Top of Recorded data

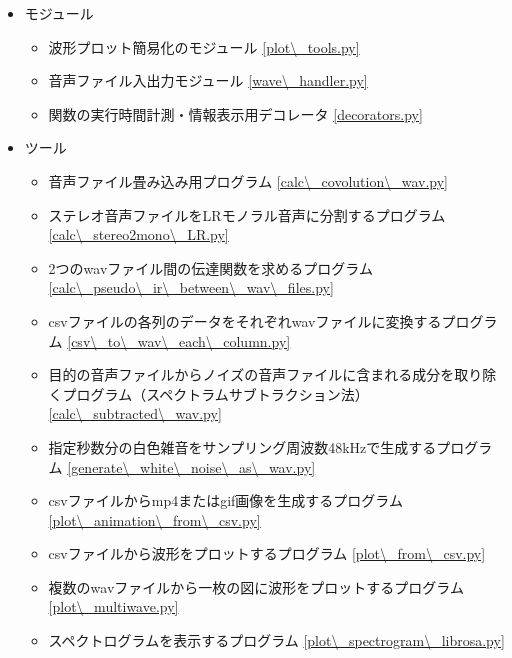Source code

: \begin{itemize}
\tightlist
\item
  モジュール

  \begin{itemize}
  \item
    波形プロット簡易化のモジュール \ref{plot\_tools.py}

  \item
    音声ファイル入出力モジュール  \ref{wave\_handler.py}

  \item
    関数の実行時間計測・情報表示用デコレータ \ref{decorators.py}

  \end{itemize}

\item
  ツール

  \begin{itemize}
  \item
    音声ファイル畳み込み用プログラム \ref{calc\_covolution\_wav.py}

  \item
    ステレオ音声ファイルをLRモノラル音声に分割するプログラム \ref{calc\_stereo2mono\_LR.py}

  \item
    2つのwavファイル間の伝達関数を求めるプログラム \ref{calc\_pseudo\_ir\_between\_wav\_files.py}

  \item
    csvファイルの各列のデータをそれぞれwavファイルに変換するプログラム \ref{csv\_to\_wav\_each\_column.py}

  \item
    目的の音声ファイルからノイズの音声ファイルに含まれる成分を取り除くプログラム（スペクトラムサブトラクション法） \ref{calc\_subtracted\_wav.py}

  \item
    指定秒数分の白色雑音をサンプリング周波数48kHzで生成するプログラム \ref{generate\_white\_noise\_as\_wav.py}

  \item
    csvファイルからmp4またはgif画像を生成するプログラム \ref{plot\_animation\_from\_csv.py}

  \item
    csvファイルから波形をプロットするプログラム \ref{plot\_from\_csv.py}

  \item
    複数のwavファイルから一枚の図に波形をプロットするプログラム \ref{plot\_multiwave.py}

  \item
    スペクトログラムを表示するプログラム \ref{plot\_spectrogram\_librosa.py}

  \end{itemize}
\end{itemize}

Bottom of Recorded data
Top of Recorded data

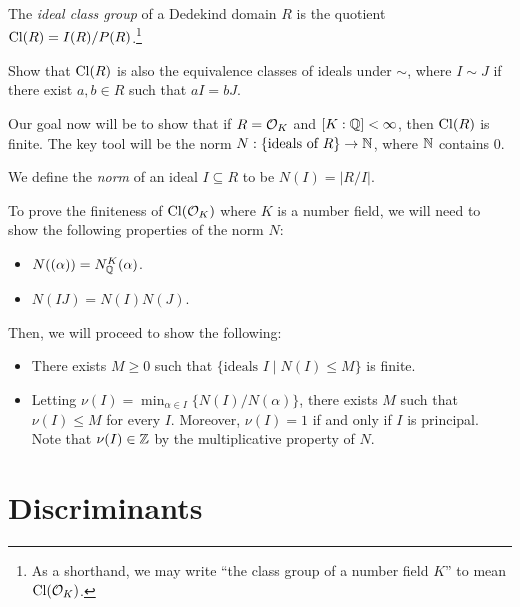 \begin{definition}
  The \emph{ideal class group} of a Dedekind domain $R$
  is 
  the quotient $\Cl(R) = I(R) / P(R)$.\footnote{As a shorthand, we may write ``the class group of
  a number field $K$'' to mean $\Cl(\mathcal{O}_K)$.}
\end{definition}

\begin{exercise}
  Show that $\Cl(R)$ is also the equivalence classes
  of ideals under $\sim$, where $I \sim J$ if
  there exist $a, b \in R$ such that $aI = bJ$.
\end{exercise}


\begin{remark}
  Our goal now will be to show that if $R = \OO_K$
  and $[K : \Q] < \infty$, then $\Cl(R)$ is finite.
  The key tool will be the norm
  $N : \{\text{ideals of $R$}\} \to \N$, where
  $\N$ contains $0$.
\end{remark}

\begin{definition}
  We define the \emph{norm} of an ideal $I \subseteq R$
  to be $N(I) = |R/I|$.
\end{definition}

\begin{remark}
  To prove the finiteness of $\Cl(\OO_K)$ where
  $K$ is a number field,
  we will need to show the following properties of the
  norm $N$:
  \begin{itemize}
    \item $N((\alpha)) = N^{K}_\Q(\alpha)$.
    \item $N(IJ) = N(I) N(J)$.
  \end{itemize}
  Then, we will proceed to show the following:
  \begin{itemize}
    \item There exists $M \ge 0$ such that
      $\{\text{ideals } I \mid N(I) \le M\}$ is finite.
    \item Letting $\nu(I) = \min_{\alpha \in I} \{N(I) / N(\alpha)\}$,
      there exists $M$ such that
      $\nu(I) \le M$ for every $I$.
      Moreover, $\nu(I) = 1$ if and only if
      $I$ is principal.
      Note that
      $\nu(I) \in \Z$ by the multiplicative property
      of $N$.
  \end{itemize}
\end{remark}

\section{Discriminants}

Bottom of Recorded data
Top of Recorded data

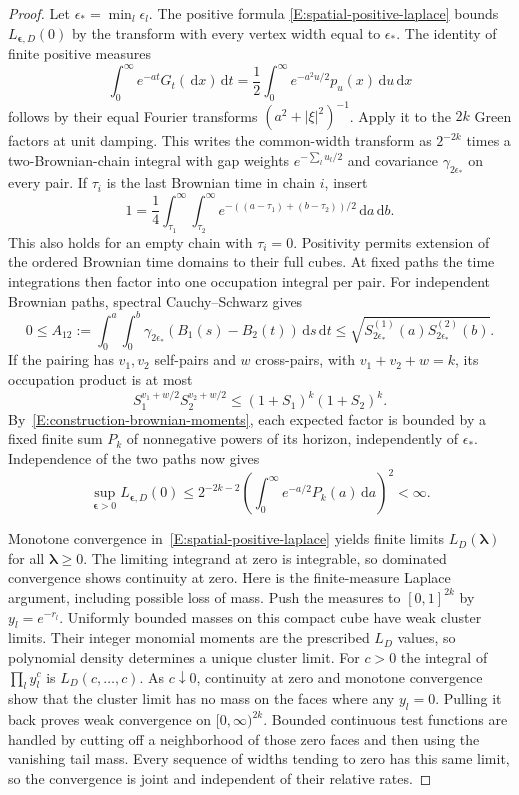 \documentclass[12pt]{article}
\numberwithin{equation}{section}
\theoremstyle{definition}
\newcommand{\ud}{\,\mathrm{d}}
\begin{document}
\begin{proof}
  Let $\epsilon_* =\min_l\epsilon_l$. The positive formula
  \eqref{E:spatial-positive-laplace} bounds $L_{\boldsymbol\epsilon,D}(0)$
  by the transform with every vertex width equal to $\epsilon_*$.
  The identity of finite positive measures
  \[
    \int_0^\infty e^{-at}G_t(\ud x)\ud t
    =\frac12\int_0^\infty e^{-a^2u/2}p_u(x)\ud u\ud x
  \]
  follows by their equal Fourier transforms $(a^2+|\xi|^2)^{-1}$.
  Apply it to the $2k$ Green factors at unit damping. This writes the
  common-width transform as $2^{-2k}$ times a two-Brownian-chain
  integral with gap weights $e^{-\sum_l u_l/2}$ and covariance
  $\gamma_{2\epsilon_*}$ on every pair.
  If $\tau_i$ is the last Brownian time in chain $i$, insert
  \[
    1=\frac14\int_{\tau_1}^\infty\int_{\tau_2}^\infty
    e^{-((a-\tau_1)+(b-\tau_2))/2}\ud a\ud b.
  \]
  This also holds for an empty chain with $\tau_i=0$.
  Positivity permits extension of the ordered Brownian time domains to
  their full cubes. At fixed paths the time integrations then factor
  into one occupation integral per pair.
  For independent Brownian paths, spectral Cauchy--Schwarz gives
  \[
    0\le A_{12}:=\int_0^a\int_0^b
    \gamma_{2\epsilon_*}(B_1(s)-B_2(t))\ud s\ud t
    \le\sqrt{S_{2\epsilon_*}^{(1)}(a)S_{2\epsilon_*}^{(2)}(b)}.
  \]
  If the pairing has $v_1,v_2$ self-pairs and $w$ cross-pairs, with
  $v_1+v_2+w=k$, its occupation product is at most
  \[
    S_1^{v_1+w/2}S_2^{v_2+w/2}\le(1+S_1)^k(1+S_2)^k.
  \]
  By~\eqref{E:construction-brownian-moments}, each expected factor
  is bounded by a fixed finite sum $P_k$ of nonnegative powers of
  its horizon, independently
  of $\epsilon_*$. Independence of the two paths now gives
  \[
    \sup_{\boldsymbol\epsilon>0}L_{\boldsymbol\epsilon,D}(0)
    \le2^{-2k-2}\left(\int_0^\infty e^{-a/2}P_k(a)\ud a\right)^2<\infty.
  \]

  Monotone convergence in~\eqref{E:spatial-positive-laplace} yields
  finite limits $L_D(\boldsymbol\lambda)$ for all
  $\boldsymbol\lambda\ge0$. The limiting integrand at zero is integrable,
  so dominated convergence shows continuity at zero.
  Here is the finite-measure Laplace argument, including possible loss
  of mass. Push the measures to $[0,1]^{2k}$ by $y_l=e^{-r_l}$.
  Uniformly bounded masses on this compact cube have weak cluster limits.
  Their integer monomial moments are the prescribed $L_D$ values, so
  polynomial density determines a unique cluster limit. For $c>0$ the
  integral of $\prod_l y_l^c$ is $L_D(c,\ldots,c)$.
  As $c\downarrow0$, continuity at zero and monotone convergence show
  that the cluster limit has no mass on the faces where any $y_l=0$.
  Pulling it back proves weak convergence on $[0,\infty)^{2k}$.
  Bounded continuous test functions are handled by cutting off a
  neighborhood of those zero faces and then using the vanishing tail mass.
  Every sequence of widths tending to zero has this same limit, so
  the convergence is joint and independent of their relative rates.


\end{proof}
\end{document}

Bottom of Recorded data

- What you should do: Which of the lines above hold the word "equal"? Copy each one.

- Exercise response:
  by the transform with every vertex width equal to $\epsilon_*$.
  follows by their equal Fourier transforms $(a^2+|\xi|^2)^{-1}$.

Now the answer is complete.